AUTHOR=Zhao Kegang , Hu Zhongyi , Wang Tao , Tian Lei , Wang Maoye , Liu Ruijiang , Zuo Chongwen , Jihua Wang
TITLE=Acute effects of two different work-to-rest ratio of high-intensity interval training on brain-derived neurotrophic factor in untrained young men
JOURNAL=Frontiers in Physiology
VOLUME=13
YEAR=2022
URL=https://www.frontiersin.org/journals/physiology/articles/10.3389/fphys.2022.988773
DOI=10.3389/fphys.2022.988773
ISSN=1664-042X
ABSTRACT=
Background: Aerobic exercise could produce a positive effect on the brain by releasing brain-derived neurotrophic factor (BDNF). In untrained healthy humans there seems to be a linear correlation between exercise duration and the positive effect of acute aerobic exercise on brain-derived neurotrophic factor levels. Therefore, we performed two different duration of high-intensity interval training protocols (HIIT), both known to improve cardiovascular fitness, to determine whether then have a similar efficacy in affecting brain-derived neurotrophic factor levels.
Methods: 12 untrained young males (aged 23.7 ± 1.8 years), participated in a randomized controlled cross-over trial. They underwent two different work-to-rest ratio high-intensity interval training protocols: high-intensity interval training 1 (30 min, 15 intervals of 1 min efforts at 85%–90% VO2max with 1 min of active recovery at 50%–60% VO2max) and HIIT2 (30 min, 10 intervals of 2 min efforts at 85%–90% VO2max with 1 min of active recovery at 50%–60% VO2max). Serum cortisol, brain-derived neurotrophic factor were collected at baseline, immediately following intervention, and 30 min into recovery for measurements using a Sandwich ELISA method, blood lactate was measured by using a portable lactate analyzer.

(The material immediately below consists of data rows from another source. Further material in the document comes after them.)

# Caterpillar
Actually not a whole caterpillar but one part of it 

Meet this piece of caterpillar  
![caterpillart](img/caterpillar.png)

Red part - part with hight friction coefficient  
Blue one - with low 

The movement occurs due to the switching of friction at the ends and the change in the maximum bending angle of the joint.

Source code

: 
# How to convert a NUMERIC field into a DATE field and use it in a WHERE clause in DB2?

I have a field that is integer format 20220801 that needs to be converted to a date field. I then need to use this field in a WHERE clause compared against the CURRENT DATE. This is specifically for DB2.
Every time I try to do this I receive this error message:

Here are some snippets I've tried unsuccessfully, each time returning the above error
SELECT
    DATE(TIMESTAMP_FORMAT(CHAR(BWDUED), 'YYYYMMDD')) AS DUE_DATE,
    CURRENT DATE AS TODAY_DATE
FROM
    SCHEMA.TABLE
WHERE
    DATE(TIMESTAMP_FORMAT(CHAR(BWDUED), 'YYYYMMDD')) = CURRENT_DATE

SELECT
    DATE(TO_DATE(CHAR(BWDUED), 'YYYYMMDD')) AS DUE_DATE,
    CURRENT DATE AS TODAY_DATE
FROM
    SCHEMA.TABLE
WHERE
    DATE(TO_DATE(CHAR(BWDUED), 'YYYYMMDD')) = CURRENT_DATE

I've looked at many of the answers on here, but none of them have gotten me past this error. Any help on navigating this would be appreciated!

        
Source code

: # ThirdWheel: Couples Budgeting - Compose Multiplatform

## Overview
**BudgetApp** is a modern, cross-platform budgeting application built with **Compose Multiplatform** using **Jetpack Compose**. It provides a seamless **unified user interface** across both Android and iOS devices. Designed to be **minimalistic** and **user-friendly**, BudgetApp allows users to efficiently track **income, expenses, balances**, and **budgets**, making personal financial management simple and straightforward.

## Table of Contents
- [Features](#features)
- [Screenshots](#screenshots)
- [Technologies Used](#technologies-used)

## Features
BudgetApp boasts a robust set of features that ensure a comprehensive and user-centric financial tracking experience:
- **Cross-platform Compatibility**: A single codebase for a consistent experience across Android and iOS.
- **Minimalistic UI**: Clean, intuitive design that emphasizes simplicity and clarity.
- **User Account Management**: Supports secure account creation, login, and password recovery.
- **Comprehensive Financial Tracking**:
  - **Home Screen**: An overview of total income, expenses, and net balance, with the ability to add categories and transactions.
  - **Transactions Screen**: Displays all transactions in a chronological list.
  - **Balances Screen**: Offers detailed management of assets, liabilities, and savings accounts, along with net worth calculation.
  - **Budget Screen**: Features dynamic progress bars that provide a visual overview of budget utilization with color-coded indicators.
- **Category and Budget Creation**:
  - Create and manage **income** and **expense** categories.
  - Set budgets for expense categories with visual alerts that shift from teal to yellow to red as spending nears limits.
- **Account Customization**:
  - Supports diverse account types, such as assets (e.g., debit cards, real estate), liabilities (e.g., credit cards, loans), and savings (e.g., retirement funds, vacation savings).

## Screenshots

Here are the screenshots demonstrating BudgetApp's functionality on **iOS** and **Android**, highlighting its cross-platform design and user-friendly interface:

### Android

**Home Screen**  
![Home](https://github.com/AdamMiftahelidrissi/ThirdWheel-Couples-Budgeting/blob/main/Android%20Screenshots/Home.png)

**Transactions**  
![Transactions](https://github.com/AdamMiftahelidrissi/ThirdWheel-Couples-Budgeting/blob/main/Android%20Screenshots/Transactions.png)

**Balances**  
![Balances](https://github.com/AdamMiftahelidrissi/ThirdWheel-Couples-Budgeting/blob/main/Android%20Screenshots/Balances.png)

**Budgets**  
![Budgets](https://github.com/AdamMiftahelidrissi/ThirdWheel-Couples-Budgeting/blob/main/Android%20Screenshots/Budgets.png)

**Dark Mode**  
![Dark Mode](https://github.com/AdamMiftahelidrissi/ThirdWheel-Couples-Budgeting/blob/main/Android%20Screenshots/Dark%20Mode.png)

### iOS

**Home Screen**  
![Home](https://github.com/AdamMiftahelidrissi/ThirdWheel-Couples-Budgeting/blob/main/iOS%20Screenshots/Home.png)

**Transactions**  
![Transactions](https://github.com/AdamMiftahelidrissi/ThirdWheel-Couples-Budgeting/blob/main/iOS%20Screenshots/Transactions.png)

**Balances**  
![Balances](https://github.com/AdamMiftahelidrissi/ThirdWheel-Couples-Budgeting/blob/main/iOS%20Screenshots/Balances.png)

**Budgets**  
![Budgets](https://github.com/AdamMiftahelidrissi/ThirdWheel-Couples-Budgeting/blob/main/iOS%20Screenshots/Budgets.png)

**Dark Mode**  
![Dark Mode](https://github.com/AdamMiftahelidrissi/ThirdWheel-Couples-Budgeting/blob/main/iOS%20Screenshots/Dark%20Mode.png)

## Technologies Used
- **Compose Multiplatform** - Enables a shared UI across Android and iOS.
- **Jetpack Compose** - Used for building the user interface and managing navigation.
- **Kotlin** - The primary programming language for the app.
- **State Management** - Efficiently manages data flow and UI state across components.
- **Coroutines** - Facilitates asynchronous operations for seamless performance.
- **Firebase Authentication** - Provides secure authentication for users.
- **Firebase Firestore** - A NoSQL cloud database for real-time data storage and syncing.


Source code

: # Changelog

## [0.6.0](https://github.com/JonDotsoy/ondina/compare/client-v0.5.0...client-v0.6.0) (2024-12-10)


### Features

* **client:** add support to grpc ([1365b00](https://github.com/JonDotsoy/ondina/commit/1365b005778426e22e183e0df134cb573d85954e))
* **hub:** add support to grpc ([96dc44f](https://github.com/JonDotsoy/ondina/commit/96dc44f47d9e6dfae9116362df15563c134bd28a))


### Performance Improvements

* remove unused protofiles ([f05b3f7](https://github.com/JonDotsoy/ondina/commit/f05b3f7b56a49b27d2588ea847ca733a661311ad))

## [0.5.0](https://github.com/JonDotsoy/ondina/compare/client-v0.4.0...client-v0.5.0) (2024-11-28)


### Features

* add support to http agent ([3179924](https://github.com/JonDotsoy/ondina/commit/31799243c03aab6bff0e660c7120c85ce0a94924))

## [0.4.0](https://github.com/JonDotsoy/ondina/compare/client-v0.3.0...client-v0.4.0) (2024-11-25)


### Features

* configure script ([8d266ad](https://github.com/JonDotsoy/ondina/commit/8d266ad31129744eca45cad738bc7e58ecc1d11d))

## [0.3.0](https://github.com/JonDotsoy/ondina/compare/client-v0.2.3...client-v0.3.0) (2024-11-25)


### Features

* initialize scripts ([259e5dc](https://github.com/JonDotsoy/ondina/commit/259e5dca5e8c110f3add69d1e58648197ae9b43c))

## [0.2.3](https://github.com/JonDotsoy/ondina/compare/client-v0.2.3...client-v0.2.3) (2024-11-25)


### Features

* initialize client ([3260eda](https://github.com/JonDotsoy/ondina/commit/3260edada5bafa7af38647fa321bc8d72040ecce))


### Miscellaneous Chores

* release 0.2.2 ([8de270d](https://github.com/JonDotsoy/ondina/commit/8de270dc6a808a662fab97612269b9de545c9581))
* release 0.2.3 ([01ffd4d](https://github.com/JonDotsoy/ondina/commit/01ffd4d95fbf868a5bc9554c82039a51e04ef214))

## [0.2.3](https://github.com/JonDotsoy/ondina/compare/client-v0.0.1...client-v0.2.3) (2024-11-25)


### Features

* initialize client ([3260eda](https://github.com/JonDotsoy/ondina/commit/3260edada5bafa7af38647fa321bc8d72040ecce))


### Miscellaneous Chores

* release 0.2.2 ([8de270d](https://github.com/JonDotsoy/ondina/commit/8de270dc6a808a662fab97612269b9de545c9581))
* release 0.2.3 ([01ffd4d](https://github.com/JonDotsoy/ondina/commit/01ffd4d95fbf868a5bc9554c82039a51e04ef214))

Results: Our results showed that the similar serum brain-derived neurotrophic factor change in both high-intensity interval training protocols, with maximal serum brain-derived neurotrophic factor levels being reached toward the end of intervention. There was no significant change in serum brain-derived neurotrophic factor from baseline after 30 min recovery. We then showed that both high-intensity interval training protocols significantly increase blood lactate and serum cortisol compared with baseline value (high-intensity interval training p < 0.01; high-intensity interval training 2 p < 0.01), with high-intensity interval training 2 reaching higher blood lactate levels than high-intensity interval training 1 (p = 0.027), but no difference was observed in serum cortisol between both protocols. Moreover, changes in serum brain-derived neurotrophic factor did corelate with change in blood lactate (high-intensity interval training 1 r = 0.577, p < 0.05; high-intensity interval training 2 r = 0.635, p < 0.05), but did not correlate with the change in serum cortisol.
Conclusions: brain-derived neurotrophic factor levels in untrained young men are significantly increased in response to different work-to-rest ratio of high-intensity interval training protocols, and the magnitude of increase is exercise duration independent. Moreover, the higher blood lactate did not raise circulating brain-derived neurotrophic factor. Therefore, given that prolonged exercise causes higher levels of cortisol. We suggest that the 1:1work-to-rest ratio of high-intensity interval training protocol might represent a preferred intervention for promoting brain health.